Booming M&A and securities markets are holding confidence at top firms at near-record levels, with business lawyers expecting to repeat surging profitability growth in their current financial year.

The quarterly Legal Week/ EJ Legal Big Question business confidence poll found 94% of respondents expect their firm's income to increase over the next year, with advisers largely shrugging off fears over global interest rates and the recent pounding on major stockmarkets.

In addition, 66% of more than 100 senior lawyers surveyed are expecting at least double-digit growth in turnover, building on the back of a 2005-06 reporting season that has already seen many major firms post surging increases in profits.

The number of firms expecting double-digit growth is up on the 61% recorded in the last confidence survey in April and also exceeds the record Big Question turnover prediction seen in the summer of 2001, when 62% were expecting growth of at least 10%.

Of these, 40% said they expect fees to grow by 10%-15%, a further 20% predicted increases of 15%-20%. A hopeful 2% predicted a rise of 20%-25%, leaving 4% aiming for 25%-plus income growth.

Freshfields Bruckhaus Deringer corporate partner Barry O'Brien told Legal Week: "Everyone's pipeline is full and we are working flat out. We can look forward to the next six months with confidence because what we are doing today does not get billed for a few weeks or months. Across the board, it is looking strong."

Slaughter and May corporate partner Martin Hattrell commented: "Lawyers and the legal business tend to be fairly reactive. There is a lot of confidence because we are busy at the moment. M&A activity is at a pretty significant peak, which generally buoys up feelings and flows into the wider practice."

O'Brien added: "After Enron and all the problems of 2000 there was a market-imposed iron fist. Everyone was thinking they had to stop doing so many deals and repair the balance sheet.

"But that discipline has changed now as lots of companies have completed cost reduction programmes and people once again have permission to do M&A work."
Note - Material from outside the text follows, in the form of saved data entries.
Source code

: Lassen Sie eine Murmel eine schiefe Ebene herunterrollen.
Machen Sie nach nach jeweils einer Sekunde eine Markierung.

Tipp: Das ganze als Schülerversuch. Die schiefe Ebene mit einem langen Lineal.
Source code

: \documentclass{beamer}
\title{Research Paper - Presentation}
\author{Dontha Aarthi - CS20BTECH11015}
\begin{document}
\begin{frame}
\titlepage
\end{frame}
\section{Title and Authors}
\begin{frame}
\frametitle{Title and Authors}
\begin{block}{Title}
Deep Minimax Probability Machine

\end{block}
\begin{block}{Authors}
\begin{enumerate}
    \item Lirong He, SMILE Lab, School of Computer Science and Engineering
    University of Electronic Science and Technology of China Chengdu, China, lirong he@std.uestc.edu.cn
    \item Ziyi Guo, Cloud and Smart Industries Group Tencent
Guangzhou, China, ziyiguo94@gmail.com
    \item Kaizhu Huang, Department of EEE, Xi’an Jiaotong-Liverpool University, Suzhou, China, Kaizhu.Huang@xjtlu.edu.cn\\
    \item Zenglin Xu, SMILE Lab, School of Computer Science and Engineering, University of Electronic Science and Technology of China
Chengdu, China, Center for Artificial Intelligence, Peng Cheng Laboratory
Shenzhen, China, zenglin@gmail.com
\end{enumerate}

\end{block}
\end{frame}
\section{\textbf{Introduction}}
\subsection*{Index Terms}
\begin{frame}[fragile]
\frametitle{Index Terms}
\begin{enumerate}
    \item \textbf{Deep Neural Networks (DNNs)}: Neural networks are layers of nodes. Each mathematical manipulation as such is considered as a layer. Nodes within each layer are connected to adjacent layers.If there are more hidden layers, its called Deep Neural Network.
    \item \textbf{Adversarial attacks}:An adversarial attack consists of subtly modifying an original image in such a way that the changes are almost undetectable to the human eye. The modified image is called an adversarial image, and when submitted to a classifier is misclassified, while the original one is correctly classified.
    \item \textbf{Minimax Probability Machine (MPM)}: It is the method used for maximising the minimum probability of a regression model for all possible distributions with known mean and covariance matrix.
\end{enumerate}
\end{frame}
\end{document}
Unsurprisingly, respondents over-whelmingly (56%) cited corporate finance as their top investment priority. Its closest rivals for the vote, litigation and banking, were significantly behind, both being earmarked by 13%.

Of the remaining departments, employment was next in line for investment with 5% of the vote, followed by property (4%) and projects (3%). Insolvency, IT and tax each got 2% of the vote, but IP will have a frugal year, having not received any votes.

CMS Cameron McKenna corporate finance partner David Day said: "There have been a lot of big cross-border deals and there is international confidence. Doing lots of M&A work is good for firm finances overall and affects a broad base of practices, but everyone has been busy this year. There are a lot more deals in the pipeline."

Nonetheless, the recent fluctuations in the stock market appear to have had some effect on confidence, with one partner at a top 10 firm observing: "The stockmarket does not know its own mind." The same partner added: "This is the beginning of the end of the boom."

And 2% of respondents to the survey predicted a fall in profits of 5%-10%, whereas last quarter not one respondent thought profit would fall.